--- DATA LISTING Enclosed Below ---

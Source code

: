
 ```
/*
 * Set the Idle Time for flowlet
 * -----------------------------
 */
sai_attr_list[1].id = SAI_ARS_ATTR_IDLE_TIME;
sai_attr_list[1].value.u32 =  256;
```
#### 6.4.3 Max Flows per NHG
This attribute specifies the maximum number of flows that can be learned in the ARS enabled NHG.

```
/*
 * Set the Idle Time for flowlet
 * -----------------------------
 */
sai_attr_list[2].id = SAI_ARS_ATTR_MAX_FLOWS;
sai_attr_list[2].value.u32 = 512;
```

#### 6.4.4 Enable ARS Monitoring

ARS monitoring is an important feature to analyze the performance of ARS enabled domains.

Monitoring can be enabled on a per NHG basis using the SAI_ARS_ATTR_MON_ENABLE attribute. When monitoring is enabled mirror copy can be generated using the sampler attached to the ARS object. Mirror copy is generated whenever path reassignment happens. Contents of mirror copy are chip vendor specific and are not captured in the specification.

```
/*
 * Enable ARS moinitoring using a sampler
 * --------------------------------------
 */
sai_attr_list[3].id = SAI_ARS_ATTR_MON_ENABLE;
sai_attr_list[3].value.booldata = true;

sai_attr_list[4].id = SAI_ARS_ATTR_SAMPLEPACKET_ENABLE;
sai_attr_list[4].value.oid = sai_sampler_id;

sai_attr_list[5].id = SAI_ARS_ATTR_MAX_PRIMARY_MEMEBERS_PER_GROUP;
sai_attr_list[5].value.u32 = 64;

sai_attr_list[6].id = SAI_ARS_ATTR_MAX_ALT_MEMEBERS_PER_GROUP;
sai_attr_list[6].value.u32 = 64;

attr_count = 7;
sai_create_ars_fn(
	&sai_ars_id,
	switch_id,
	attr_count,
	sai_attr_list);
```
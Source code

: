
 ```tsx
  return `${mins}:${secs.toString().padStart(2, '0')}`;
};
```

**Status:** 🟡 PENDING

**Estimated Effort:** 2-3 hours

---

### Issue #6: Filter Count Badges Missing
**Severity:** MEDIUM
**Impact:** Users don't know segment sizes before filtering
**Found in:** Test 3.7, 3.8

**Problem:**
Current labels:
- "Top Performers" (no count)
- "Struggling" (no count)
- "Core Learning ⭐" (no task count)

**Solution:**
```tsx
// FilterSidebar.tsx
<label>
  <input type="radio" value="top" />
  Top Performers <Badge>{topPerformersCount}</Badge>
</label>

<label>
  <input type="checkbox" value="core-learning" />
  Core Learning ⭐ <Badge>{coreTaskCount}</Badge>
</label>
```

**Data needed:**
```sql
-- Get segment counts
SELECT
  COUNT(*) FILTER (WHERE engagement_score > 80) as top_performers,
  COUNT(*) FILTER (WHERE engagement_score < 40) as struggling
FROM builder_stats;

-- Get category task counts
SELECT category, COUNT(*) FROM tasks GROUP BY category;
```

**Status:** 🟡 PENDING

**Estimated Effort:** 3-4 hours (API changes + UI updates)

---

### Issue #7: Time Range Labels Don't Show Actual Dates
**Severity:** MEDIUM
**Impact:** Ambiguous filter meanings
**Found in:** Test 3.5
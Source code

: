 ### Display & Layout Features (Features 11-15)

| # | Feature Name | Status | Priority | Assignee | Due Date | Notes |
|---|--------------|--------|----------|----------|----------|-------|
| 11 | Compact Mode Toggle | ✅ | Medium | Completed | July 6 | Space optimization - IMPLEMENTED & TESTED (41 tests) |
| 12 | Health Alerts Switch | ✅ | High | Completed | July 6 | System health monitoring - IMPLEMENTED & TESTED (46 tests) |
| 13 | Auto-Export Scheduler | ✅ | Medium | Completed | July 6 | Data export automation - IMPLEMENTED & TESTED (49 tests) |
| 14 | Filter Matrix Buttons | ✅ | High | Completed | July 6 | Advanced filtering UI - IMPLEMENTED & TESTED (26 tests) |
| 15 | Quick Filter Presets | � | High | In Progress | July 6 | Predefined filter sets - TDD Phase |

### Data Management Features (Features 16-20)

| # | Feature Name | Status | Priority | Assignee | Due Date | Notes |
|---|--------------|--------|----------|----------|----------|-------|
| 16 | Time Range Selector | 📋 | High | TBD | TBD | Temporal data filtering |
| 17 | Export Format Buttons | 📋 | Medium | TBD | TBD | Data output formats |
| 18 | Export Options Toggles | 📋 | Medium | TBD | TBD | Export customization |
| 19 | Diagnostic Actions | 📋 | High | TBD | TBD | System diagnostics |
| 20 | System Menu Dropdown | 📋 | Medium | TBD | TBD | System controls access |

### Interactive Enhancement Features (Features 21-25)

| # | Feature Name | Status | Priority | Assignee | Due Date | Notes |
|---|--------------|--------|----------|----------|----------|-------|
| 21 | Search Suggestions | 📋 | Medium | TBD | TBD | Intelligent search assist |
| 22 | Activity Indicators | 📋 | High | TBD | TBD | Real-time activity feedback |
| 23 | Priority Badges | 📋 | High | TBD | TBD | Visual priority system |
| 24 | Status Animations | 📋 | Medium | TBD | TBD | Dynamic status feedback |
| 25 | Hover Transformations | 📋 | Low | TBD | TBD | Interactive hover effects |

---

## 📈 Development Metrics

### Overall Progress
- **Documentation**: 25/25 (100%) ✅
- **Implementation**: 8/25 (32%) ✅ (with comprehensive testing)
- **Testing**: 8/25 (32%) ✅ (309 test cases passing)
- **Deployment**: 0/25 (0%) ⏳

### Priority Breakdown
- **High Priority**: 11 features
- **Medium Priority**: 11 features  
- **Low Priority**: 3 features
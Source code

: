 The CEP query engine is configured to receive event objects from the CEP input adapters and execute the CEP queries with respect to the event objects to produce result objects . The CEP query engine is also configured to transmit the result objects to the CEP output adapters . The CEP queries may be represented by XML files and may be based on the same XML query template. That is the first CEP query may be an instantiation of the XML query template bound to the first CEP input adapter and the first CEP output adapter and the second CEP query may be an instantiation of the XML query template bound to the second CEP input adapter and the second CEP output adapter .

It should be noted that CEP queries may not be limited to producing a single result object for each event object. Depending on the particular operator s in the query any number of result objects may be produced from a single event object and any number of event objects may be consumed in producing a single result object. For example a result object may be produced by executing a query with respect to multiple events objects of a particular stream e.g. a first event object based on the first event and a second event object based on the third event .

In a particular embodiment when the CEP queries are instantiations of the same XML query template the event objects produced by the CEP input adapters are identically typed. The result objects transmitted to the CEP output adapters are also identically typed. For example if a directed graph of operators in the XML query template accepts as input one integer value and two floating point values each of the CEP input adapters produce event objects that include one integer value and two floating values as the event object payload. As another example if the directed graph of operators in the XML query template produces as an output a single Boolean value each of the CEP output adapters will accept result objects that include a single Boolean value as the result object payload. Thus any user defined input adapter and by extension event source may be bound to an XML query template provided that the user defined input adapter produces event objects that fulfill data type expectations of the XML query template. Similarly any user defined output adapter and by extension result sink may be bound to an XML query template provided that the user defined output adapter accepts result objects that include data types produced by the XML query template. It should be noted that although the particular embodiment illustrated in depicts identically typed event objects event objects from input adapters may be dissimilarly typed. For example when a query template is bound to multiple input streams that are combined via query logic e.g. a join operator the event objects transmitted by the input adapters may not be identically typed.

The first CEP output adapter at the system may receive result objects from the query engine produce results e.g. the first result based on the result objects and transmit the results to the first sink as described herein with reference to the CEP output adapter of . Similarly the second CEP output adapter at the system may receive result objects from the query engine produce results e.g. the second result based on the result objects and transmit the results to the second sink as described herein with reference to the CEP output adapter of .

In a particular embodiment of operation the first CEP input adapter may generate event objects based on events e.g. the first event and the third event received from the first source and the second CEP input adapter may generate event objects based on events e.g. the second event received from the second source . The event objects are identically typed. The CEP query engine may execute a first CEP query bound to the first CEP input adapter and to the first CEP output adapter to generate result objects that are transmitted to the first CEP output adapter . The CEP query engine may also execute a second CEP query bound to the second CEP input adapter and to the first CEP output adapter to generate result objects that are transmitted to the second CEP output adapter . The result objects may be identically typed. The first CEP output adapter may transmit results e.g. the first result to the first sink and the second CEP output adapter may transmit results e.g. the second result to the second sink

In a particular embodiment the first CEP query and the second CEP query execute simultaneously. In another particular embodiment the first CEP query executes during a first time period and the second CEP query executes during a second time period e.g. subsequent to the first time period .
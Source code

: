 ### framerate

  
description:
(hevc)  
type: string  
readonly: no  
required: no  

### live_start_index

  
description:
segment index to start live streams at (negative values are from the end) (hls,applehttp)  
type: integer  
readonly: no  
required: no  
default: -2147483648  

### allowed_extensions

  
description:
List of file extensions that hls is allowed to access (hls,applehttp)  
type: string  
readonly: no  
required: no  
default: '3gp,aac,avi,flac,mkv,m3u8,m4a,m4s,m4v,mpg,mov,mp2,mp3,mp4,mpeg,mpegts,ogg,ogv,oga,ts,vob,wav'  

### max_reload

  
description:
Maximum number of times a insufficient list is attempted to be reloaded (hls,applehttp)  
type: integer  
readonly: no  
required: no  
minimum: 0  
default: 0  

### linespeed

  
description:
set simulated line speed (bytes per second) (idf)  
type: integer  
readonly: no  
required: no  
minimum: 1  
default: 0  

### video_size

--- End of Enclosed DATA LISTING ---

ACTION ITEM:
The reply should consist solely of the lines above from the one that has "(41 tests) |" through the one that has "(46 tests) |", reproduced exactly.

TASK ANSWER:
| 11 | Compact Mode Toggle | ✅ | Medium | Completed | July 6 | Space optimization - IMPLEMENTED & TESTED (41 tests) |
| 12 | Health Alerts Switch | ✅ | High | Completed | July 6 | System health monitoring - IMPLEMENTED & TESTED (46 tests) |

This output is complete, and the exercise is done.